Williams v. State

Beasley, Judge,

concurring specially.

I concur but wish to point out the basis for my concurrence with respect to Division 2. It is the peculiar posture of the case in the first trial that made retrial permissible, although at first blush I would have thought that OCGA § 16-1-8 (a) (2) and (e) (2) prevented it.

Defendant was indicted for two felonies, possession of marijuana, with intent to distribute it (OCGA § 16-13-30 (j)) and possession of cocaine, a controlled substance, with intent to distribute it. (OCGA § 16-13-30 (b).) Marijuana and cocaine had been found in defendant’s car after an informant told police that defendant would be picking up some drugs at one of two described locations. When defendant was arrested and later taken to the police station, two bags of marijuana fell out of his pants leg.

A jury tried the case and returned a written verdict of guilty as to possession of marijuana but the foreman announced that this was related to the marijuana from the pants leg,1 and that the jury could not agree on the other charge. Whether the jury understood that the marijuana Count 1 also embraced the marijuana from the car, the possession of which when added to the possession of the pants leg marijuana would amount to about 3 ounces, and that Count II related only to the cocaine in the car, is not clear. Its written verdict does not bear the limited finding announced by the foreman.

The court did not seek clarification nor instruct the jury to delib*211erate again concerning the balance of the count relating to marijuana. It did not advise the jury that they had not fully discharged their responsibility as to Count 1 regarding marijuana unless they had agreed that defendant was or was not guilty of possession of the marijuana in the car and that therefore their written verdict as to Count 1 may have been premature. Instead, the court declared a mistrial as to both counts.

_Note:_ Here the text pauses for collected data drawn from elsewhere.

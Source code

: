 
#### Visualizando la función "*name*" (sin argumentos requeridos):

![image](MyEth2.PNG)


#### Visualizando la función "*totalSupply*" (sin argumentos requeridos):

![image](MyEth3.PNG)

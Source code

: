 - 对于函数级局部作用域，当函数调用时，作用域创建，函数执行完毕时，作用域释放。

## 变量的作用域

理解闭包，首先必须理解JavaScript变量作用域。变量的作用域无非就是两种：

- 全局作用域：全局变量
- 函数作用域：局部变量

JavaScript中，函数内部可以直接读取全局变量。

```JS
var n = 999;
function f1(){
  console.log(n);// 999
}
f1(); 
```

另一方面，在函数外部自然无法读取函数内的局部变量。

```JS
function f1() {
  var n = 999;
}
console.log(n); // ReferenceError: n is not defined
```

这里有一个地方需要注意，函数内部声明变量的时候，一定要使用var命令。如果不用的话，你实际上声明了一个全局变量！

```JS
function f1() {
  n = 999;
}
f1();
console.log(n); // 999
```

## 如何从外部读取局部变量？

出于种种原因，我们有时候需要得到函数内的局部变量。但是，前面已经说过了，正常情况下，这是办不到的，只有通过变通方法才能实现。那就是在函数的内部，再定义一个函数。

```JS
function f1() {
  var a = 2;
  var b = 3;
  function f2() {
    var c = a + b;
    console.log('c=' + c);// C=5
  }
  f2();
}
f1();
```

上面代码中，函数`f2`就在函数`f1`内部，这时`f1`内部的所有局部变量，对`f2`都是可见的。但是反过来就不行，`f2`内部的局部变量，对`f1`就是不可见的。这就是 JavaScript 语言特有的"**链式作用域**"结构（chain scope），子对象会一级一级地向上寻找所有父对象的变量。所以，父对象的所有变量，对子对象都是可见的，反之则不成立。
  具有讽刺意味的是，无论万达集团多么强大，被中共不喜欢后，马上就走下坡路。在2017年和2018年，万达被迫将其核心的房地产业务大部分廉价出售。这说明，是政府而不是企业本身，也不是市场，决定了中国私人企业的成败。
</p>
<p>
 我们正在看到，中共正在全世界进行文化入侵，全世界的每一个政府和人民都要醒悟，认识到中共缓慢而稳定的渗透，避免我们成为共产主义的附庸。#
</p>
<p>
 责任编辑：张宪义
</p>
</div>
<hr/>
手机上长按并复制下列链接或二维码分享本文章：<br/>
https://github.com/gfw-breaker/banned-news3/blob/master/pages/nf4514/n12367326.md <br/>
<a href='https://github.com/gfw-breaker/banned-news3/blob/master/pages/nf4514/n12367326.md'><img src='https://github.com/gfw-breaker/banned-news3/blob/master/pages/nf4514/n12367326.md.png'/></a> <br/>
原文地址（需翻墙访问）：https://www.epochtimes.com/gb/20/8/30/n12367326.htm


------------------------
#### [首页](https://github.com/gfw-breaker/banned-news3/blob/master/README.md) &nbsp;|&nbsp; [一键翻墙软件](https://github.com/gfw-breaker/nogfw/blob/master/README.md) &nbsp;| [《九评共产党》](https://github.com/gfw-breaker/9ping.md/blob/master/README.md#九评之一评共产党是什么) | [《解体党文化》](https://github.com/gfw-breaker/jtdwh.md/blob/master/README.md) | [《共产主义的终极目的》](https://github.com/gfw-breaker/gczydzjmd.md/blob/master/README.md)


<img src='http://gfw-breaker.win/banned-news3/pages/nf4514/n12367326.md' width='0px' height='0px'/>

Had the verdict been complete as to the marijuana charge, I believe there would be no “manifest necessity” for retrial on it. Orvis v. State, 237 Ga. 6 (2) (226 SE2d 570) (1976). Had it been complete, retrial would not be warranted because, as it relates to a deadlocked jury, OCGA § 16-1-8 (e) (2) allows termination only when “the jury is unable to agree upon a verdict, . . .” Then retrial would be prohibited because it would be a situation where “accused was formerly prosecuted for the same crime upon the same material facts, [and] such former prosecution [was] terminated improperly after the jury was impaneled and sworn. . . .” OCGA § 16-1-8 (a) (2). There would have been prejudice to defendant, because if the marijuana count had been fully disposed of, the pants leg incident would have been arguably irrelevant in the retrial of the cocaine count. The State, on the retrial, would not have had the persuasive benefit of showing defendant with marijuana hidden on his person, an occurrence separate from the possession of drugs in the car’s glove compartment.

Had Count 1 only involved possession of marijuana in the police station, I would agree with appellant because then there would have been no “failure” to reach a verdict, the term used in Phillips v. State, 238 Ga. 632 (235 SE2d 12) (1977). But it involved in addition the marijuana in the car, about which the jury apparently could not agree. Although jeopardy had attached, since a jury was sworn, Turner v. State, 152 Ga. App. 354 (262 SE2d 618) (1979), the trial court did not abuse its discretion in declaring a mistrial on both counts.

The State agrees that the marijuana from the pants leg amounted to less than one ounce. This would make its possession a misdemeanor. OCGA § 16-13-2 (b).